Quando o prolífico sportinguista saiu de cena, era ele o mais consagrado ponta de lança português e por isso, além dos insistentes convites de grandes clubes como o Benfica, Sporting e Belenenses, também os grandes da capital espanhola, Atlético madrileno e o poderoso Real, disputavam os seus préstimos. O Atlético deu tudo, ou quase tudo: 150 mil pesetas pela transferência (179 contos), 2500 de ordenado, cedência de três jogadores e realização de jogo amigável em Elvas, sem custos para os da casa.

Patalino rejeitou, como rejeitou, a derradeira aproximação do Sporting, que o levou mais Ben David e Serafim das Neves (Belenenses) para uma digressão ao Brasil em 1951. Procurava-se ainda o sucessor de Peyroteo. Derrotas com o Nacional de Montevideo (1-2) e Vasco da Gama (1-5) deram a resposta: Patalino tinha marcado os dois golos portugueses, era a hora do alentejano dar asas ao seu talento e cumprir a grande carreira que merecia. Rejeitou.

Desceu com o seu Elvas e em 1952 transferiu-se para o Lusitano de Évora, onde acabou a carreira como… extremo-direito, numa decisão que revela o seu carácter excêntrico de tão simples – jogaria onde as suas gentes precisassem dele.   

Revelador gesto da gratidão alentejana: o estádio da sua Elvas é hoje conhecido como o Domingos Patalino, ou Campo Patalino para os mais íntimos.

2.

Ben David – Cabo-verdiano abençoado com o talento dos mais famosos e a humildade dos mais virtuosos. Henrique Ben David dá nas vistas no Mindelense e logo é recrutado pelos poderes da Metrópole, em 1946.

Da CUF tinham-lhe prometido lugar na equipa de futebol e emprego como mecânico automóvel – mas quando chega, percebe que tinha havido volta-face e se suspendia temporariamente o futebol na empresa. Estava à espreita o Atlético, que aproveitou, oferecendo-lhe 500 escudos por mês. Melhor que nada. De extremo e interior criativo transformou-se, com o tempo, em elegante finalizador.

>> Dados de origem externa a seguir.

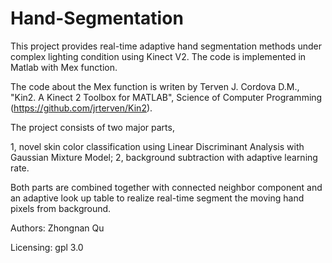 # Hand-Segmentation

This project provides real-time adaptive hand segmentation methods under complex lighting condition using Kinect V2. The code is implemented in Matlab with Mex function.

The code about the Mex function is writen by Terven J. Cordova D.M., "Kin2. A Kinect 2 Toolbox for MATLAB", Science of Computer Programming (https://github.com/jrterven/Kin2). 

The project consists of two major parts, 

1, novel skin color classification using Linear Discriminant Analysis with Gaussian Mixture Model; 
2, background subtraction with adaptive learning rate.

Both parts are combined together with connected neighbor component and an adaptive look up table to realize real-time segment the moving hand pixels from background.

Authors: Zhongnan Qu

Licensing: gpl 3.0
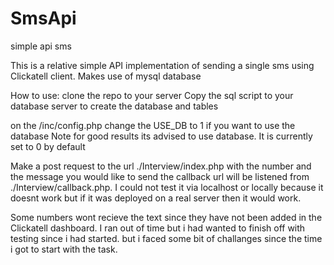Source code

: # SmsApi
simple api sms

This is a relative simple API implementation of sending a single sms using Clickatell client. Makes use of mysql database

How to use:
clone the repo to your server
Copy the sql script to your database server to create the database and tables

on the /inc/config.php change the USE_DB to 1 if you want to use the database
Note for good results its advised to use database. It is currently set to 0 by default


Make a post request to the url ./Interview/index.php with the number and the message you would like to send
the callback url will be listened from ./Interview/callback.php. I could not test it via localhost or locally because it doesnt work 
but if it was deployed on a real server then it would work.

Some numbers wont recieve the text since they have not been added in the Clickatell dashboard.
I ran out of time but i had wanted to finish off with testing since i had started. but i faced some bit of challanges since the time i got to start with the task.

Em 1950, recebia-se a Inglaterra no Jamor, primeiro encontro depois dos catastróficos 10-0. Na tal fase da procura incessante pelo sucessor de Peyroteo, desfiavam-se na opinião pública três opções: Cabrita, o craque todo o terreno do Olhanense, Patalino, o tanque de Elvas, e Arsénio, o enérgico benfiquista. O seleccionador Salvador do Carmo foi contra a corrente e chamou Ben. Mesmo tendo ele acabado de fazer 21 golos em 49/50 e a caminho dos 26 em 50/51, empertigaram-se as gentes com a decisão. Não tinha outra escolha Ben senão mostrar em campo o raro talento – bisou, e o 3-5 final é uma clara evolução.

Obviamente, a fama ecoou Europa fora. Em 1951, o Stade Français, que tinha descido da Ligue 1 e pretendia voltar imediatamente (como acabou por fazer), tencionava construir equipa capaz de grandes feitos – em Ben David viram figura de cartaz e o avançado certo para o seu projecto.

O emissário mostrou-lhe as condições: seis mil escudos por mês, 1800 por vitória fora de casa, 1000 por vitória em casa, 800 por empate, mais casa e automóvel, não sem o diamante que garantia o sim do jogador – especialização numa fábrica automóvel à escolha, entre Renault, Peugeot ou Citroen. Estava ali um dos grandes sonhos de vida de Ben David.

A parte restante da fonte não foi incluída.